I use CPAP. Why do I still have apneas?

It’s extremely common for people using CPAP to still experience apneas while they sleep. Of course, since CPAP is designed to treat apneas, this raises some common questions:

  • If I use CPAP, why do I still have apneas? (In other words, why is my CPAP machine showing an AHI – apneas and hypopneas I have per hour – more than zero?)
  • Is there an AHI or number of apneas considered “safe” or “normal”?
  • My AHI is usually around 0–1. Why did it jump up to 4 when I just took a short nap?

We’ll answer these questions and explain why your apneas may not be cause for concern.

Why is my AHI higher than zero?

CPAP, oral appliances and other sleep apnea treatment options are designed to reduce your AHI, but not necessarily eliminate them. That’s because it’s considered normal for everyone to have up to four apneas an hour.1 It’s also common if your AHIs vary from night to night.

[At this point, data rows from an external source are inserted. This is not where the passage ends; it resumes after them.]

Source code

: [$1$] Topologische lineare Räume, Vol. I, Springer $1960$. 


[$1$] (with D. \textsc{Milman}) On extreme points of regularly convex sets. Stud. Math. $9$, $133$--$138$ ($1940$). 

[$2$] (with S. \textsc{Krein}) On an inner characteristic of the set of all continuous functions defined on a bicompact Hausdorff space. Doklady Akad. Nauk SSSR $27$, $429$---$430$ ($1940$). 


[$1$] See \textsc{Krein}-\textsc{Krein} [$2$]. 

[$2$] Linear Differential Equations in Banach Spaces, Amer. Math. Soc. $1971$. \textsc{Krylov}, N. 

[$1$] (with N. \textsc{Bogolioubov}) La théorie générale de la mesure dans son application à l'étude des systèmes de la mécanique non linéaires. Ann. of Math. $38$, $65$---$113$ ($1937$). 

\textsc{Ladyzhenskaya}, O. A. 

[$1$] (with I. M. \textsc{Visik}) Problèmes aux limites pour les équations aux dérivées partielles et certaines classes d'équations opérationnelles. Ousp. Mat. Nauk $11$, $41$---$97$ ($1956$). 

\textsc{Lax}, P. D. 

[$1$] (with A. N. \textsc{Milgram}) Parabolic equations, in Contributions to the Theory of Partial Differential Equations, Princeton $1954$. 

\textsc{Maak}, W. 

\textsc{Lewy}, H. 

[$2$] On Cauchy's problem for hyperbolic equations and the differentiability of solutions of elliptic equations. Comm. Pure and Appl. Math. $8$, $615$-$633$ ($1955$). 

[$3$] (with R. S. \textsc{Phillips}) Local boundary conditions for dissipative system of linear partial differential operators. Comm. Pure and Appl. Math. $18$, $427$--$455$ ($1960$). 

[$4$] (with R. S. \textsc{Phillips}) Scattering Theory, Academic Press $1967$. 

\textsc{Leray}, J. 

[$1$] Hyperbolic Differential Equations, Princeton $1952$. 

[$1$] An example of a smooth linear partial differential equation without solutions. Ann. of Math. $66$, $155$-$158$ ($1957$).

For some CPAP users, even higher AHIs are acceptable, depending on the severity of your sleep apnea. For example, people with an untreated AHI of 40 can still gain significant short- and long-term health benefits if CPAP brings their AHI down to 8. While “8” is still considered mild sleep apnea, they are waking up far fewer times, likely resulting in more restorative sleep than they’d get without CPAP. The initial treatment goal should be to get your AHI (apneas per hour) below 5. However, you and your doctor should discuss what an acceptable AHI is for you, as well as which adjustments to consider if your AHI rises above your target goal.

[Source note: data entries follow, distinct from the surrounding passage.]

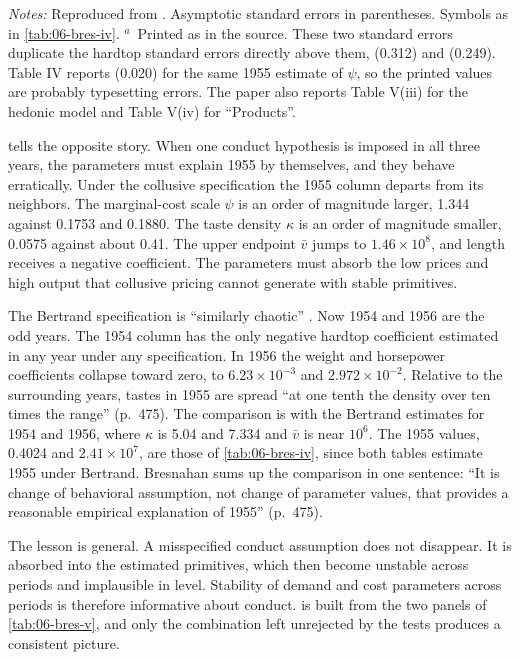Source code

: \begin{table}[t]
\smallskip
\begin{minipage}{0.95\textwidth}
\footnotesize
\emph{Notes:} Reproduced from \citet[Tables V(i) and V(ii), pp.~473--474]{Bresnahan1987}. Asymptotic standard errors in
parentheses. Symbols as in \cref{tab:06-bres-iv}. $^{a}$~Printed as in the source. These two standard errors
duplicate the hardtop standard errors directly above them, (0.312) and (0.249). Table IV reports (0.020) for the
same 1955 estimate of $\psi$, so the printed values are probably typesetting errors. The paper also reports Table
V(iii) for the hedonic model and Table V(iv) for ``Products''.
\end{minipage}
\end{table}

 tells the opposite story. When one conduct hypothesis is imposed in all three years, the
parameters must explain 1955 by themselves, and they behave erratically. Under the collusive specification the 1955
column departs from its neighbors. The marginal-cost scale $\psi$ is an order of magnitude larger, 1.344 against
0.1753 and 0.1880. The taste density $\kappa$ is an order of magnitude smaller, 0.0575 against about 0.41. The upper
endpoint $\bar v$ jumps to $1.46\times10^{8}$, and length receives a negative coefficient. The parameters must absorb
the low prices and high output that collusive pricing cannot generate with stable primitives.

The Bertrand specification is ``similarly chaotic'' \citep[p.~473]{Bresnahan1987}. Now 1954 and 1956 are the odd
years. The 1954 column has the only negative hardtop coefficient estimated in any year under any specification. In 1956 the
weight and horsepower coefficients collapse toward zero, to $6.23\times10^{-3}$ and $2.972\times10^{-2}$. Relative to
the surrounding years, tastes in 1955 are spread ``at one tenth the density over ten times the range'' (p.~475).
The comparison is with the Bertrand estimates for 1954 and 1956, where $\kappa$ is 5.04 and 7.334 and $\bar v$ is near
$10^{6}$. The 1955 values, 0.4024 and $2.41\times10^{7}$, are those of \cref{tab:06-bres-iv}, since both tables estimate 1955
under Bertrand.
Bresnahan sums up the comparison in one sentence: ``It is change of behavioral assumption, not change of parameter
values, that provides a reasonable empirical explanation of 1955'' (p.~475).

The lesson is general. A misspecified conduct assumption does not disappear. It is absorbed into the estimated
primitives, which then become unstable across periods and implausible in level. Stability of demand and cost
parameters across periods is therefore informative about conduct.  is built from the two panels
of \cref{tab:06-bres-v}, and only the combination left unrejected by the tests produces a consistent picture.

Also, AHI is just one of several indicators of whether your sleep apnea treatment is working. Keep track of your noticeable symptoms and talk to your doctor about which ones have improved or gone away, including:

  • Snoring
  • Constant tiredness
  • Poor concentration
  • Night sweats
  • Weight gain
  • Lack of energy
  • Forgetfulness
  • Sexual dysfunction
  • Frequent nighttime urination
  • Morning headaches*
  • Symptoms similar to those of insomnia, depression or anxiety*

*Additional common symptoms of OSA in women2

And keep in mind: It may take a little time to reach your target goal if you’re new to CPAP or even trying a new mask. That’s because mask discomfort and mask-off events (waking up realizing you removed it in your sleep) are more common in the first couple days or weeks.  Follow these simple tips for adjusting to CPAP or a new CPAP mask, and talk to your doctor or equipment supplier about trying a different size, model or type of mask if your AHI doesn’t improve over the long term.

How is my AHI 4 after a half-hour nap?

Many people have asked us this question, but the good news is: There’s no cause for alarm. Your AHI measures the number of apneas and hypopneas you experience per hour, not the total number. For example, if you nap for a half hour and have an AHI of 4, that means you only experienced two apneas – an average of four per hour – which is still within the range of what’s considered “normal.”

 


References

1. Peters B. What is my goal AHI with CPAP treatment for sleep apnea? Sleepdisorders.about.com 2014. http://sleepdisorders.about.com/od/livingwithsleepdisorders/fl/What-Is-My-Goal-AHI-with-CPAP-Treatment-for-Sleep-Apnea.htm (accessed September 1, 2015).

2. Sadeka T and Geraci S. Major sleep disorders among women. South Med J  2013;106(8):470–8.